カレンさんは懇切丁寧に断っているようだけど、群がる男が多すぎる。
というか、断られた傍からもう一度列に並んでる男までいた。
「雷牙、行ってきて」
「……いいのか?」
助けてあげたいけど、僕がいっても大した効果は上げられないだろう。餅は餅屋ってやつだ。
「カレンさんが可哀想だよ。本当に好きならまだしも、明らかに権力目当てって感じだし」
「了解了解っと」
◆
雷牙の行動は早かった。
一瞬にして人垣に切り込み
「一曲踊って頂けませんか?」
なんて気障に言いながら救出。
あっけにとられた他のエルフたちの表情が痛快この上なかった。射殺すような敵意を向けている人もいたな。
もちろん、本当に踊るわけではない。
カレンさんは疲弊してしまって、そんな余裕はないだろうし。
「はあ、ありがとうございました」
カレンさんはワインのグラスを傾けて、ようやく一息ついた様子。
「いや、困ったときはお互い様だろ」
雷牙は手をひらひら。
僕とカレンさんに囲まれているこの状況、傍から見れば両手に花なのかもしれない。僕は男なんだけどなあ。
「大変でしたね。……お酒、飲まれるんですか?」
見た目の年齢があまり変わらない少女がごくごくと煽っているのは、結構強い違和感がある。全然、顔が赤くならない。彼女は酒豪なのかもしれない。

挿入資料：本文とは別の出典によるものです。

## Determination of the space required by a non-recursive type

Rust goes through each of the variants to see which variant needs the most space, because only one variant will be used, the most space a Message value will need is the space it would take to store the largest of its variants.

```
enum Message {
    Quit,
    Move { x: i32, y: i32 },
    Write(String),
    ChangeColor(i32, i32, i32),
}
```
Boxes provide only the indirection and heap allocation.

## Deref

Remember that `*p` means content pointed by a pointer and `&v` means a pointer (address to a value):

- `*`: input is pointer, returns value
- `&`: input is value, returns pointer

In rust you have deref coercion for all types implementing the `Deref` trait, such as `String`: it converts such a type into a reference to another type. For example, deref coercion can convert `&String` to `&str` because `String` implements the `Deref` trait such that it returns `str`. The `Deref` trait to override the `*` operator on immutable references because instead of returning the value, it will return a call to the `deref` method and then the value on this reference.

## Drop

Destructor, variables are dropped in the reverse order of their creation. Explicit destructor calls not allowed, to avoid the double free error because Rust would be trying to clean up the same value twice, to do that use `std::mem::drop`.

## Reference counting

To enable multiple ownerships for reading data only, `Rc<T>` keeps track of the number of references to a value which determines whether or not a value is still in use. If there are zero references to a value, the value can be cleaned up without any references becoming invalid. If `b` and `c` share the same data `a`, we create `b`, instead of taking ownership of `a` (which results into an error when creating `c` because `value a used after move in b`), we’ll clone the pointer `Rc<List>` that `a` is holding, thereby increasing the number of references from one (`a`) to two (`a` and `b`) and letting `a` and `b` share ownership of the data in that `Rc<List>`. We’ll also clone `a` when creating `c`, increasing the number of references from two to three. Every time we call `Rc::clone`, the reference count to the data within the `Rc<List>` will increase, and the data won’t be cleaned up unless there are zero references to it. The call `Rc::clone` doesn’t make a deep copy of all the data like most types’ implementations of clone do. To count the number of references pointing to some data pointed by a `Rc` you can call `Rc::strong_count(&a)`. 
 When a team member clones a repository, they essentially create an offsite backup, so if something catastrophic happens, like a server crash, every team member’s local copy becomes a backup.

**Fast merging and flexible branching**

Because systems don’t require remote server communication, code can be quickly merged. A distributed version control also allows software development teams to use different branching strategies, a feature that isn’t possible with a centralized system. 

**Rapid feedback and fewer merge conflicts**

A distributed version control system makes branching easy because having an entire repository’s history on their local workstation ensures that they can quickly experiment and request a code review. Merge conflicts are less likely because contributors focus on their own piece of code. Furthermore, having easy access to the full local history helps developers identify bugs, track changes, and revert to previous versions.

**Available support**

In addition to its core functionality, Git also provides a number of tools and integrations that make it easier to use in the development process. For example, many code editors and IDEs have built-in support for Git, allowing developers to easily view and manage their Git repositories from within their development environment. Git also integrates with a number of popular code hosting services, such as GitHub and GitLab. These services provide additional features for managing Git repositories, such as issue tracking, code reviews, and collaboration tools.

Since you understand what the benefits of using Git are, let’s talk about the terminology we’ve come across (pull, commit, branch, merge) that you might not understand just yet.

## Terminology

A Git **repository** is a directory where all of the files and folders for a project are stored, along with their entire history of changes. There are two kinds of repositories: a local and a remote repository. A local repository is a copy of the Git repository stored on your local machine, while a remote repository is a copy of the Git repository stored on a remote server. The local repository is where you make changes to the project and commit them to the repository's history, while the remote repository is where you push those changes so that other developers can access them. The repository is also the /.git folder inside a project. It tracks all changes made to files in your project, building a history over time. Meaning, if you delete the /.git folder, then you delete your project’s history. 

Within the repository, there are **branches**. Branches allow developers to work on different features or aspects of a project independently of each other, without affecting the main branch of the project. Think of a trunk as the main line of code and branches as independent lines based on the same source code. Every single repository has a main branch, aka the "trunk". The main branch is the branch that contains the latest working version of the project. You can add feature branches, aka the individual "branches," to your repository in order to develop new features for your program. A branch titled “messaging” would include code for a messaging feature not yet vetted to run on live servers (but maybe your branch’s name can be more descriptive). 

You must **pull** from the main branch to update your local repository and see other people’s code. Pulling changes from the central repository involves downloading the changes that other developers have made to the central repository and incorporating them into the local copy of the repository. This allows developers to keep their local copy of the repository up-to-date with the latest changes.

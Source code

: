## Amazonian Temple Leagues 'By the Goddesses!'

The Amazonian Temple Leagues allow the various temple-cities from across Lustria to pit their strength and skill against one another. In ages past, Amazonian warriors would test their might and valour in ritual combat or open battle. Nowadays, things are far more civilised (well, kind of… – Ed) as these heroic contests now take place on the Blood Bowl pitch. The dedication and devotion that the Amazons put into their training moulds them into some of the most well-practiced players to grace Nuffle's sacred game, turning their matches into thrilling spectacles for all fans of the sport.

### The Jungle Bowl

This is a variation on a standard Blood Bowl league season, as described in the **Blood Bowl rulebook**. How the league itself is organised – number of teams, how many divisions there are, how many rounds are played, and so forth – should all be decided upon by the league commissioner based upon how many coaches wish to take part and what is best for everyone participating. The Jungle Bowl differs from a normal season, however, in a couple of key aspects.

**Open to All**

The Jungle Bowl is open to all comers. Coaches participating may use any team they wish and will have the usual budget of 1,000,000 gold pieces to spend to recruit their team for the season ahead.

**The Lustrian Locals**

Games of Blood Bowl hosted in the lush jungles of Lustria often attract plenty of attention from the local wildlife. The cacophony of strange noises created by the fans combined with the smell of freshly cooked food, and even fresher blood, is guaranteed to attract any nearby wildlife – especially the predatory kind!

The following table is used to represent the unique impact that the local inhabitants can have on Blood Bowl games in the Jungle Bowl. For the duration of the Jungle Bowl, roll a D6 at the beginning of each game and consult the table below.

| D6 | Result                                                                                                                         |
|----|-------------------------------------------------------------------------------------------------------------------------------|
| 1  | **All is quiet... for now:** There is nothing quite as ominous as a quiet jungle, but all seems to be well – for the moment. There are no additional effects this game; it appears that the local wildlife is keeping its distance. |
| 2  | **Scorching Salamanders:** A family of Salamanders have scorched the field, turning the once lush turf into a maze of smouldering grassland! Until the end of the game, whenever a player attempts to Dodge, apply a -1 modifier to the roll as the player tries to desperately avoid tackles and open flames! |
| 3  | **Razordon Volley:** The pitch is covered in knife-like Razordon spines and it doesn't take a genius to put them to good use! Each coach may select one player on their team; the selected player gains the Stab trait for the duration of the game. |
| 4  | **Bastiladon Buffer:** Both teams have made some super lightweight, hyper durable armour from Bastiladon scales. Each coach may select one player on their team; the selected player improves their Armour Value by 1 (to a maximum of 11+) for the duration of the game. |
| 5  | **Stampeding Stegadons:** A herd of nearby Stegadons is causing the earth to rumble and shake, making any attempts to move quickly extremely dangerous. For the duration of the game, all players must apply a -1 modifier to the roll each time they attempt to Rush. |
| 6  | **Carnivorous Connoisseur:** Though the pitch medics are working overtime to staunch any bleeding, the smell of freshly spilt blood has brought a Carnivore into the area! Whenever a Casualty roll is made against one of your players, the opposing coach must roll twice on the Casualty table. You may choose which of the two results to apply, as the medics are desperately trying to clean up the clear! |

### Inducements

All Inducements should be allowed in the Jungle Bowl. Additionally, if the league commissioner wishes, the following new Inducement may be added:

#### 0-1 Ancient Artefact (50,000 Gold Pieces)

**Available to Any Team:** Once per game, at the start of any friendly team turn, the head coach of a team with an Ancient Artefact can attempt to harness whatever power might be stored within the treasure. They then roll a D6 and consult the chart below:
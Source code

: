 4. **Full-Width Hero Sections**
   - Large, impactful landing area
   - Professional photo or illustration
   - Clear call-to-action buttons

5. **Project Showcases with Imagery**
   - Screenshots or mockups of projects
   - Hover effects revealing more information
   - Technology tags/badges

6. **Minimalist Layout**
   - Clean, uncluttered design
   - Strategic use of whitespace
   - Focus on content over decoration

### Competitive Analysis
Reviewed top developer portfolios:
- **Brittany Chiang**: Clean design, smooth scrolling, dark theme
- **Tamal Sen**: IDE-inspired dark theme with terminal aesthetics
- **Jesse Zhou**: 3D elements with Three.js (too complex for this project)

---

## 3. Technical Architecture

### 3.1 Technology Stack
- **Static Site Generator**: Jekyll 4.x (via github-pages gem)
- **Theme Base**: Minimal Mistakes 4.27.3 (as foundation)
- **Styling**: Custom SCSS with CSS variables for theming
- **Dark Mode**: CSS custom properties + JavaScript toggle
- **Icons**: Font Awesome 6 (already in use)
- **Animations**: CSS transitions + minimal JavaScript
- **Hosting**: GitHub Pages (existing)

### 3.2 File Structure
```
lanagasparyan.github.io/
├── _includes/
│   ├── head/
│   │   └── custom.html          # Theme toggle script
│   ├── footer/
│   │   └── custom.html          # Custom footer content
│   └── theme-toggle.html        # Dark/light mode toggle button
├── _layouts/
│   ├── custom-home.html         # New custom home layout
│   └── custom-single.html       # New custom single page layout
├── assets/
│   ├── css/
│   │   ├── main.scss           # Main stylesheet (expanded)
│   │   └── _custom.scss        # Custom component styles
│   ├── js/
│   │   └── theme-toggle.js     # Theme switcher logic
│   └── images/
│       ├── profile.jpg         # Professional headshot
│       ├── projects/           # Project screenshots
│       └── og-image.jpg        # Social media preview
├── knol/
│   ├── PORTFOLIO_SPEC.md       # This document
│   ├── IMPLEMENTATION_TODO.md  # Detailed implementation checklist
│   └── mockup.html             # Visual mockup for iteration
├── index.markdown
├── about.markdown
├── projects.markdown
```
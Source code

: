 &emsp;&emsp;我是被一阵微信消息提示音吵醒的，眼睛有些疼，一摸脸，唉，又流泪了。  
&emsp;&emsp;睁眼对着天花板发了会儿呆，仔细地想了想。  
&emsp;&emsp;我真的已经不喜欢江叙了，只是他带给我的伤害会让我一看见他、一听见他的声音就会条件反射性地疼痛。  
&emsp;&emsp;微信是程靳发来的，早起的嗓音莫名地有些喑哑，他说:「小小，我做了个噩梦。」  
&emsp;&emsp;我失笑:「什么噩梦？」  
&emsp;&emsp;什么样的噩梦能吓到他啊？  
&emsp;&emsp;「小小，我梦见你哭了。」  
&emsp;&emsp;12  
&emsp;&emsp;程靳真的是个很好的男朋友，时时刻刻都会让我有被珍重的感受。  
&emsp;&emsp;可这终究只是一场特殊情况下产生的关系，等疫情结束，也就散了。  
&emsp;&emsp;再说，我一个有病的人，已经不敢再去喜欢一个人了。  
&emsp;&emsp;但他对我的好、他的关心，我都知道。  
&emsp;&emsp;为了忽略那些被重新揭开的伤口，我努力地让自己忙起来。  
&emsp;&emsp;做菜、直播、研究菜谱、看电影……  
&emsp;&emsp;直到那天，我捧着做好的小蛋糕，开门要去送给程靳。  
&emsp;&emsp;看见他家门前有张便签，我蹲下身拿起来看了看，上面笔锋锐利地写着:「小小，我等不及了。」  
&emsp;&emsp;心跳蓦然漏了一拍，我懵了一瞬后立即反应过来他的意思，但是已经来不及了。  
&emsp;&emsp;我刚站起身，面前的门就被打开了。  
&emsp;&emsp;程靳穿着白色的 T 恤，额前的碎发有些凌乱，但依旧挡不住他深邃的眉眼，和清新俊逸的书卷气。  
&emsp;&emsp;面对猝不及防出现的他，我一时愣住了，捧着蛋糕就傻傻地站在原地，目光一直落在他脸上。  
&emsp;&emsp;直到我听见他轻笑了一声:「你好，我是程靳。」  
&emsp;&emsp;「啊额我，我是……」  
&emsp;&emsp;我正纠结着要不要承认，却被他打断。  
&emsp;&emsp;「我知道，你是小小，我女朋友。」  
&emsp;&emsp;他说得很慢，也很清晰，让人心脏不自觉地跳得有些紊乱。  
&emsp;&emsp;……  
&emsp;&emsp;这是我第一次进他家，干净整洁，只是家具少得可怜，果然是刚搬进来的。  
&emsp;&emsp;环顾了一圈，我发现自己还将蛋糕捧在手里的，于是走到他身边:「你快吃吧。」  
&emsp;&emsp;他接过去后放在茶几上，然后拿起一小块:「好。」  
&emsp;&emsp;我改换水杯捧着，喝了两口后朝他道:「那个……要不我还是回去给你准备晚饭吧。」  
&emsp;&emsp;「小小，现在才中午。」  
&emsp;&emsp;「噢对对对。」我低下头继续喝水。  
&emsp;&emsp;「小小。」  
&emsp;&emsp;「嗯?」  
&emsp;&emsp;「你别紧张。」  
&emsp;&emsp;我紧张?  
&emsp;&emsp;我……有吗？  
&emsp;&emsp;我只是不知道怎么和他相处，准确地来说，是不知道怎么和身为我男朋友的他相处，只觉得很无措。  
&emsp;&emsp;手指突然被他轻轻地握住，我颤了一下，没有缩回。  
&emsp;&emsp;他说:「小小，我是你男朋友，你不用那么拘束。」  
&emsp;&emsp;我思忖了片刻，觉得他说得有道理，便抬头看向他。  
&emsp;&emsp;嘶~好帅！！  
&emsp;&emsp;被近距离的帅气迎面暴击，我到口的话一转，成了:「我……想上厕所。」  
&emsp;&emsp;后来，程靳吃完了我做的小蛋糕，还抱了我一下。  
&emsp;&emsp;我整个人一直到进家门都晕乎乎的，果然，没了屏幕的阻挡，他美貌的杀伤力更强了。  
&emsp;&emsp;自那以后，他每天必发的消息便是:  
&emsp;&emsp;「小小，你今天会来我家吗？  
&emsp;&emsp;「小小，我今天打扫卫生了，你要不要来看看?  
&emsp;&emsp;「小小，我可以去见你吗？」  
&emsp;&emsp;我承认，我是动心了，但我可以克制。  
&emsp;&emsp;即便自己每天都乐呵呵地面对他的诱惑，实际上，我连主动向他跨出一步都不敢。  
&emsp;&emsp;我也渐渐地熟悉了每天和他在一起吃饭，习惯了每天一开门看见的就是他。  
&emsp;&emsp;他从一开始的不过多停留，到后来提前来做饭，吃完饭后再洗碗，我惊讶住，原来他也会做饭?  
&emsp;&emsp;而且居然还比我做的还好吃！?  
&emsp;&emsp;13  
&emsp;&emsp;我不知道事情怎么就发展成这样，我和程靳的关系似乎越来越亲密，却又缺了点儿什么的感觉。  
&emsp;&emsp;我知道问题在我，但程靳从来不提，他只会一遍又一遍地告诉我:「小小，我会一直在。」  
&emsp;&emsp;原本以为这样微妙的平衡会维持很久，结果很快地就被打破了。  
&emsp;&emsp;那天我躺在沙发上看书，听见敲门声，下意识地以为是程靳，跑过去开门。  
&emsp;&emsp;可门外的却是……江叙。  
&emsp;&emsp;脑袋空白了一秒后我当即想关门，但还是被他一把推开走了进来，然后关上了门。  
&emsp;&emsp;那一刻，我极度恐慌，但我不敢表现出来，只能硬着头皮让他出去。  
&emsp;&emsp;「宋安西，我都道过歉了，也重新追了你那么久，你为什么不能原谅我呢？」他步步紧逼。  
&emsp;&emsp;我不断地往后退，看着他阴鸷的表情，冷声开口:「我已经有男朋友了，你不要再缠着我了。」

「ええ。エルグランドの名産はワインなのです。ライガ様やユート様は召し上がられないのですか?」
「ええと、俺たちは未成年だからな」
こんなことを言っているが、雷牙はさりげなく飲もうとしていた。
僕が止めたのだ。
「ミセイネン? ですか?」
「僕たちの世界の言葉です。ヒトは20歳を超えるまで飲酒を禁ずるルールがあるんですよ」
「なるほど。勇者教の戒律にも似たようなものがありますよ、そちらは15歳ですね」
エルフは結構な勇者フリークらしい。
かつてエルグランドは、魔王の襲撃で窮地に陥り、支配されてしまった。そこに颯爽と現れたのがかつての勇者だという。
エルフの寿命は長い。そのため、場に居合わせたエルフが語り継ぎ、強い影響を与えたのだ。
「へえ~。勇者様も、お酒で苦労されたんでしょうか」
「……家があまり裕福でなかったようで、父親がお酒を飲むたび暴れていたらしいですよ。結果、そう言い残されたのだとか」
あまり知りたくはない真実だった。
というより、なんでそんな話まで語り継がれているんだろう……。
「では、ありがとうございました。ライガ様、ユート様」
「いいのか? また囲まれそうだけど」
立ち去ろうとするカレンさんを、雷牙が引き留めた。
僕も同意する。
元の木阿弥に戻るだけではないだろうか。
「いえ、お二人の邪魔をしても悪いですから」
「カレンさんなら大歓迎ですよ。それに、僕たちはそういう関係ではありません」
「ああ……まあな」
なんで雷牙は残念そうなんだ。まだ旅にすら出てないんだぞ。
結局、僕が熱心に引き留め、三人で行動することになった。
三人居れば余計に他人が話しかけにくい雰囲気を作ることもできるしね。
こうして、この後は特に大きなイベントは起きることなく、賑やかな夜は更けていった――。